Using a proportional allocation of the sample might not be prudent when the number of items in one line greatly exceeds the number in the other lines. An example of this might be with one line being melons, and one of the other lines being cherries. The problem is that proportional allocation might result in only one or two units being selected from lines with few units. While the lines with few units might only contribute a small proportion of the contamination, there may be misgivings that they haven’t been adequately inspected. One way this could be resolved is by considering them to be, from the point of view of sampling, two separate consignments. Another alternative might be to consider a box of cherries as the unit, which might give comparable unit numbers in the lines.
Another solution might be to top up the calculated number of samples to make a minimum sample per line.
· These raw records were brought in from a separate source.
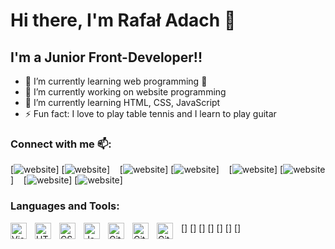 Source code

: # Hi there, I'm Rafał Adach 👋 

## I'm a Junior Front-Developer!!

- 🌱 I’m currently learning web programming  🤣
- 🔭 I’m currently working on website programming
- 🌱 I’m currently learning HTML, CSS, JavaScript
- ⚡ Fun fact: I love to play table tennis and I learn to play guitar

### Connect with me 📫:

[![website](https://rafaladach.github.io/my_portfolio/#gh-light-mode-only)]
[![website](https://rafaladach.github.io/my_portfolio/#gh-dark-mode-only)]
&nbsp;&nbsp;
[![website](https://instagram.com/adachinio/#gh-light-mode-only)]
[![website](https://instagram.com/adachinio/#gh-light-dark-only)]
&nbsp;&nbsp;
[![website](https://facebook.com/rafaladach95#gh-light-mode-only)]
[![website](https://facebook.com/rafaladach95#gh-light-dark-only)]
&nbsp;&nbsp;
[![website](https://linkedin.com/in/rafaladach1995/#gh-light-mode-only)]
[![website](https://linkedin.com/in/rafaladach1995/#gh-dark-mode-only)]
<br/>

### Languages and Tools:

[<img align="left" alt="Visual Studio Code" width="26px" src="https://cdn.jsdelivr.net/gh/devicons/devicon/icons/vscode/vscode-original.svg" style="padding-right:10px;" />]
[<img align="left" alt="HTML5" width="26px" src="https://cdn.jsdelivr.net/gh/devicons/devicon/icons/html5/html5-original.svg" style="padding-right:10px;" />]
[<img align="left" alt="CSS3" width="26px" src="https://cdn.jsdelivr.net/gh/devicons/devicon/icons/css3/css3-original.svg" style="padding-right:10px;" />]
[<img align="left" alt="JavaScript" width="26px" src="https://cdn.jsdelivr.net/gh/devicons/devicon/icons/javascript/javascript-original.svg" style="padding-right:10px;" />]
[<img align="left" alt="Git" width="26px" src="https://cdn.jsdelivr.net/gh/devicons/devicon/icons/git/git-original.svg" style="padding-right:10px;" />]
[<img align="left" alt="GitHub" width="26px" src="https://user-images.githubusercontent.com/3369400/139447912-e0f43f33-6d9f-45f8-be46-2df5bbc91289.png" style="padding-right:10px;" />]
[<img align="left" alt="GitHub" width="26px" src="https://user-images.githubusercontent.com/3369400/139448065-39a229ba-4b06-434b-bc67-616e2ed80c8f.png" style="padding-right:10px;" />]

<br/>

</details>

[website]: https://rafaladach.github.io/my_portfolio/
[facebook]: https://facebook.com/rafaladach95
[instagram]: https://instagram.com/adachinio/
[linkedin]: https://linkedin.com/in/rafaladach1995/

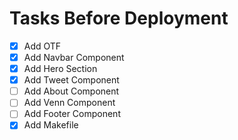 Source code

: # Tasks Before Deployment 

- [x] Add OTF
- [x] Add Navbar Component
- [x] Add Hero Section
- [x] Add Tweet Component
- [ ] Add About Component
- [ ] Add Venn Component
- [ ] Add Footer Component
- [x] Add Makefile  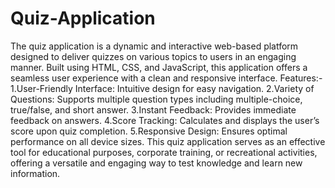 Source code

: # Quiz-Application
The quiz application is a dynamic and interactive web-based platform designed to deliver quizzes on various topics to users in an engaging manner. Built using HTML, CSS, and JavaScript, this application offers a seamless user experience with a clean and responsive interface.
Features:-
1.User-Friendly Interface: Intuitive design for easy navigation.
2.Variety of Questions: Supports multiple question types including multiple-choice, true/false, and short answer.
3.Instant Feedback: Provides immediate feedback on answers.
4.Score Tracking: Calculates and displays the user’s score upon quiz completion.
5.Responsive Design: Ensures optimal performance on all device sizes.
This quiz application serves as an effective tool for educational purposes, corporate training, or recreational activities, offering a versatile and engaging way to test knowledge and learn new information.
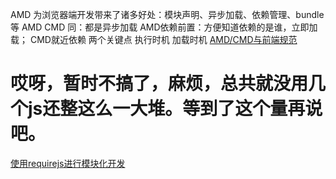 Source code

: AMD 为浏览器端开发带来了诸多好处：模块声明、异步加载、依赖管理、bundle等
AMD CMD
同：都是异步加载
AMD依赖前置：方便知道依赖的是谁，立即加载；
CMD就近依赖
两个关键点
执行时机
加载时机
[AMD/CMD与前端规范](http://blog.gejiawen.com/2014/07/18/small-talk-about-fe-spec/)
# 哎呀，暂时不搞了，麻烦，总共就没用几个js还整这么一大堆。等到了这个量再说吧。

[使用requirejs进行模块化开发](http://w3cboy.com/post/2014/09/%E4%BD%BF%E7%94%A8requirejs%E8%BF%9B%E8%A1%8C%E6%A8%A1%E5%9D%97%E5%8C%96%E5%BC%80%E5%8F%91/)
This would guard against missing gross contamination in a line with few units which, while not contributing greatly to the overall contamination, would be of concern if present. For example, a minimum sample of 30 in a line would detect a contamination rate of 10% in that line with a 95% probability. The other advantage in having a minimum sample size would be that information about that particular item type or source would be more quickly accumulated.
If the types of contamination in some lines are thought to have greater consequences than others, one could take extra samples above what is required in those lines, for example take twice as many. While taking extra samples is a form of nonproportional allocation, it is based on the number determined by proportional allocation: taking extra samples above the proportional allocation would increase the sensitivity of the inspection. However, to ensure the design sensitivity is met for a more general division of the sample numbers between lines (such as equally between the lines), no line should have fewer samples taken from it than the number determined by proportional allocation.
Finally, it cannot be emphasized enough: when the sample is stratified proportional to the stratum size, if contamination is found, even if it is in just one line, the whole consignment has to be deemed noncompliant and subject to whatever requirement noncompliance imposes. If this is not acceptable, then individual lines (or groups of lines) must be inspected separately, with each component subject to the specified compliance test.